Pedersen is a College faculty member who teaches four credits per year in addition to his coaching duties. Although he is no longer head coach of the football team and will not recruit football players next fall and onward, he will continue his recruitment work for the remainder of this season. Pedersen wrote in an email to The S&B, “I’m continuing to recruit this class because the rest of the staff and I have invested so much time and effort into it already, and because it’s critical that we put together a strong class.” The new coaching position will be a staff position rather than a faculty one, meaning that there will be “greater flexibility with their job description,” according to Pedersen.  

The College made an official announcement of the leadership change on Wednesday, October 16. Hamilton said that the change “was an informed decision that Coach Pedersen was involved with.” On the timing of the announcement, Pederson said, “The idea was that if we waited until after fall break, we could lose some recruitment opportunities—about two weeks of recruiting, which is pretty significant. We were going to have our assistant coaches out on the road doing recruiting during fall break, so we wanted to be able to have a consistent message to our recruits.”  

Incoming-student recruitment is generally important to collegiate sports teams, but it’s especially critical for Grinnell football this year. The Grinnell team made a historic decision to cancel their season after playing three out of 10 games this semester, when the combination of a small initial roster and a high number of injuries left just 28 active players to go up against Midwest Conference DIII powerhouse St. Norbert College in their next game. Concerned that more injuries would be inevitable, the team voted to withdraw from competition to protect players’ safety.   

 Recruitment is a time-consuming process that can take more than a year, starting with the identification of promising players and ending with those players committing to Grinnell. Pedersen said that the College communicates with its intended recruits through a variety of media in order to build personal relationships with them.  

Pedersen wrote, “Depending upon when [prospective student athletes] apply, this is a 12-18 month process, with no off-season.  With the cancellation of the season and the change in my position, some folks assume that we are now able to begin our recruiting two months early.  The reality is that we’ve had some things taken off our plate, which allows us to focus more attention on recruiting than we normally would at this time of year, but we’ve already put in a significant amount of work towards this class.”  
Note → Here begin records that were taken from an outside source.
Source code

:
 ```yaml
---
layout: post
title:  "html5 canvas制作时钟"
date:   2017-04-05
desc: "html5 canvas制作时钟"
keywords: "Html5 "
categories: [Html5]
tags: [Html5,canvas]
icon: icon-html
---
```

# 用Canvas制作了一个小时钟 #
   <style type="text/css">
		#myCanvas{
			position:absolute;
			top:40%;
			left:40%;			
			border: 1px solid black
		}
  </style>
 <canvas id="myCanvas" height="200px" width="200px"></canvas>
 The athletic department is hoping to bring in around 20 new players with the class of 2024 in order to prevent the problem from repeating itself. A 20-person addition to the team would bring the roster to over 50 students—according to Hamilton, that’s only happened six times in the past 30 years.  

 Also important to the team’s continued success is the return of most or all of the team’s current first-, second-, and third-year members. After the team withdrew from competition this season, the NCAA decided that the cancellation had not caused Grinnell football to enter the off-season, meaning that players and coaches can continue to practice even though the team isn’t currently playing other schools. According to assistant coach Tim Hollibaugh, the team continues to meet for two days each week, avoiding full-contact practice in order to keep players from getting injured. Hollibaugh thinks that the team environment has been “extremely positive.” Even after the cancellation, he says, “There’s a sense of energy that is definitely positive. The effort’s still the same.”  

 Hamilton expects that team member turnover will be minimal for next season.